> YOUR TASK
Write out the records again exactly. Nothing should be dropped.

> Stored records

[Start of section]

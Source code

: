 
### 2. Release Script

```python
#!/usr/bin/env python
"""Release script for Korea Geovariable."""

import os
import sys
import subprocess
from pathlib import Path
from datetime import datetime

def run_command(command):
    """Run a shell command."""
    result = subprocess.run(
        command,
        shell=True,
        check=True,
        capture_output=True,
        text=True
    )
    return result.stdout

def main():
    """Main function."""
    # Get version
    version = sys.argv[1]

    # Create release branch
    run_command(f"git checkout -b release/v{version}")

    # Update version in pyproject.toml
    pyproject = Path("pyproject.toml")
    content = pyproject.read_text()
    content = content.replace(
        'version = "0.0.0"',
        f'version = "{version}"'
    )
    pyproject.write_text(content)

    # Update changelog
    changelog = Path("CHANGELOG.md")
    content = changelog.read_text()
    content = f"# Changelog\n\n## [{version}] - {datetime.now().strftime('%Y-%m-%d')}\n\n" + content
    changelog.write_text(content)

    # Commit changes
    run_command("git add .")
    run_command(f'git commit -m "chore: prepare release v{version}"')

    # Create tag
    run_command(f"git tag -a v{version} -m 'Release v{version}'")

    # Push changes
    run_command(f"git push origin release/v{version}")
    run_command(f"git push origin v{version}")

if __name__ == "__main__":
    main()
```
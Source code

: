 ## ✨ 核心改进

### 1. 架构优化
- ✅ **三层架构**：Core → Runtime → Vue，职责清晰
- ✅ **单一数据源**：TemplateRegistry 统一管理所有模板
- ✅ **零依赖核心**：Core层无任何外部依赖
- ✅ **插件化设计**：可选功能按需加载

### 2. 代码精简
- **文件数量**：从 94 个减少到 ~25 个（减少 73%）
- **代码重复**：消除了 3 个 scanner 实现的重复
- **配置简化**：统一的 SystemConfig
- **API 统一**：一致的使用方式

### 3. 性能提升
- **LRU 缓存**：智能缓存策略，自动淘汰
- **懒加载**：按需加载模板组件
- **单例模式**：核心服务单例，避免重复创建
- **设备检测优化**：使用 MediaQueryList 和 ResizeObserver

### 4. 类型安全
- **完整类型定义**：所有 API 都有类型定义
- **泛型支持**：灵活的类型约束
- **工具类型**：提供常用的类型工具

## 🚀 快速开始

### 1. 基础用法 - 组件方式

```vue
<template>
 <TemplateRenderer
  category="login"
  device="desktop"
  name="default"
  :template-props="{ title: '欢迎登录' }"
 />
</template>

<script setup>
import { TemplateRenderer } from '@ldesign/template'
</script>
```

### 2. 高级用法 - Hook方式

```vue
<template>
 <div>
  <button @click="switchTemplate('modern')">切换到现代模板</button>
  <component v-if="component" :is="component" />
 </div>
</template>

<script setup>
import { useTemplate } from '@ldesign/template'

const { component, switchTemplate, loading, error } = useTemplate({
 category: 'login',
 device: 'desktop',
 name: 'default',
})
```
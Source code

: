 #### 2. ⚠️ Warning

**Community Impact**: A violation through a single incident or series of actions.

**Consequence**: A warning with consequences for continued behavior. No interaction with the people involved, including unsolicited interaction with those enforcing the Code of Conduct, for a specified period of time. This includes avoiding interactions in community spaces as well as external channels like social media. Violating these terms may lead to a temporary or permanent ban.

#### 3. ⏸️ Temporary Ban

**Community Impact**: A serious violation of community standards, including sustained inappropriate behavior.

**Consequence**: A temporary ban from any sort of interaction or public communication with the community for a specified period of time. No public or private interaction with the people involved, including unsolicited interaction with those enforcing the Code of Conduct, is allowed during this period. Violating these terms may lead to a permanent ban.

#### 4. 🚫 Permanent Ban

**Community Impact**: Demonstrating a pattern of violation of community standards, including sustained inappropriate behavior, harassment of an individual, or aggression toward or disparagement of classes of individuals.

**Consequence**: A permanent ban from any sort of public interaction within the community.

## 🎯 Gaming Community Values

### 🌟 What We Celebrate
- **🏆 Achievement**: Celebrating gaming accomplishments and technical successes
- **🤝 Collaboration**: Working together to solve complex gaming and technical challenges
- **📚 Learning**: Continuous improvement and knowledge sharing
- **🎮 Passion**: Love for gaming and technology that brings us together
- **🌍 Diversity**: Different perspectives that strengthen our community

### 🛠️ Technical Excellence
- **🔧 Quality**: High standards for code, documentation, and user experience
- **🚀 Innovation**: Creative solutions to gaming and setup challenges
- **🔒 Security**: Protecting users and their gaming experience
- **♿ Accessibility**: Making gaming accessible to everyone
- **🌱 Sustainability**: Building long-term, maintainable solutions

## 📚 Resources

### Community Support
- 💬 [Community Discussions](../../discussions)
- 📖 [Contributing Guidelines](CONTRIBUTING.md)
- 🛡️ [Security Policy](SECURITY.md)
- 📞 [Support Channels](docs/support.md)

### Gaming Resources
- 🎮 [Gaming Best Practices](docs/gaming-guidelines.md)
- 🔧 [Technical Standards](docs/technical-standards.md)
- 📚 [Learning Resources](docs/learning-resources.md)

[End of section]

> OUTPUT OF THE TASK
Source code

: 
### 2. Release Script

```python
#!/usr/bin/env python
"""Release script for Korea Geovariable."""

import os
import sys
import subprocess
from pathlib import Path
from datetime import datetime

def run_command(command):
    """Run a shell command."""
    result = subprocess.run(
        command,
        shell=True,
        check=True,
        capture_output=True,
        text=True
    )
    return result.stdout

def main():
    """Main function."""
    # Get version
    version = sys.argv[1]

    # Create release branch
    run_command(f"git checkout -b release/v{version}")

    # Update version in pyproject.toml
    pyproject = Path("pyproject.toml")
    content = pyproject.read_text()
    content = content.replace(
        'version = "0.0.0"',
        f'version = "{version}"'
    )
    pyproject.write_text(content)

    # Update changelog
    changelog = Path("CHANGELOG.md")
    content = changelog.read_text()
    content = f"# Changelog\n\n## [{version}] - {datetime.now().strftime('%Y-%m-%d')}\n\n" + content
    changelog.write_text(content)

    # Commit changes
    run_command("git add .")
    run_command(f'git commit -m "chore: prepare release v{version}"')

    # Create tag
    run_command(f"git tag -a v{version} -m 'Release v{version}'")

    # Push changes
    run_command(f"git push origin release/v{version}")
    run_command(f"git push origin v{version}")

if __name__ == "__main__":
    main()
```
Source code

: ## ✨ 核心改进

### 1. 架构优化
- ✅ **三层架构**：Core → Runtime → Vue，职责清晰
- ✅ **单一数据源**：TemplateRegistry 统一管理所有模板
- ✅ **零依赖核心**：Core层无任何外部依赖
- ✅ **插件化设计**：可选功能按需加载

### 2. 代码精简
- **文件数量**：从 94 个减少到 ~25 个（减少 73%）
- **代码重复**：消除了 3 个 scanner 实现的重复
- **配置简化**：统一的 SystemConfig
- **API 统一**：一致的使用方式

### 3. 性能提升
- **LRU 缓存**：智能缓存策略，自动淘汰
- **懒加载**：按需加载模板组件
- **单例模式**：核心服务单例，避免重复创建
- **设备检测优化**：使用 MediaQueryList 和 ResizeObserver

### 4. 类型安全
- **完整类型定义**：所有 API 都有类型定义
- **泛型支持**：灵活的类型约束
- **工具类型**：提供常用的类型工具

## 🚀 快速开始

### 1. 基础用法 - 组件方式

```vue
<template>
 <TemplateRenderer
  category="login"
  device="desktop"
  name="default"
  :template-props="{ title: '欢迎登录' }"
 />
</template>

<script setup>
import { TemplateRenderer } from '@ldesign/template'
</script>
```

### 2. 高级用法 - Hook方式

```vue
<template>
 <div>
  <button @click="switchTemplate('modern')">切换到现代模板</button>
  <component v-if="component" :is="component" />
 </div>
</template>

<script setup>
import { useTemplate } from '@ldesign/template'

const { component, switchTemplate, loading, error } = useTemplate({
 category: 'login',
 device: 'desktop',
 name: 'default',
})
```
Source code

: #### 2. ⚠️ Warning

**Community Impact**: A violation through a single incident or series of actions.

**Consequence**: A warning with consequences for continued behavior. No interaction with the people involved, including unsolicited interaction with those enforcing the Code of Conduct, for a specified period of time. This includes avoiding interactions in community spaces as well as external channels like social media. Violating these terms may lead to a temporary or permanent ban.

#### 3. ⏸️ Temporary Ban

**Community Impact**: A serious violation of community standards, including sustained inappropriate behavior.

**Consequence**: A temporary ban from any sort of interaction or public communication with the community for a specified period of time. No public or private interaction with the people involved, including unsolicited interaction with those enforcing the Code of Conduct, is allowed during this period. Violating these terms may lead to a permanent ban.

#### 4. 🚫 Permanent Ban

**Community Impact**: Demonstrating a pattern of violation of community standards, including sustained inappropriate behavior, harassment of an individual, or aggression toward or disparagement of classes of individuals.

**Consequence**: A permanent ban from any sort of public interaction within the community.

## 🎯 Gaming Community Values

### 🌟 What We Celebrate
- **🏆 Achievement**: Celebrating gaming accomplishments and technical successes
- **🤝 Collaboration**: Working together to solve complex gaming and technical challenges
- **📚 Learning**: Continuous improvement and knowledge sharing
- **🎮 Passion**: Love for gaming and technology that brings us together
- **🌍 Diversity**: Different perspectives that strengthen our community

### 🛠️ Technical Excellence
- **🔧 Quality**: High standards for code, documentation, and user experience
- **🚀 Innovation**: Creative solutions to gaming and setup challenges
- **🔒 Security**: Protecting users and their gaming experience
- **♿ Accessibility**: Making gaming accessible to everyone
- **🌱 Sustainability**: Building long-term, maintainable solutions

## 📚 Resources

### Community Support
- 💬 [Community Discussions](../../discussions)
- 📖 [Contributing Guidelines](CONTRIBUTING.md)
- 🛡️ [Security Policy](SECURITY.md)
- 📞 [Support Channels](docs/support.md)

### Gaming Resources
- 🎮 [Gaming Best Practices](docs/gaming-guidelines.md)
- 🔧 [Technical Standards](docs/technical-standards.md)
- 📚 [Learning Resources](docs/learning-resources.md)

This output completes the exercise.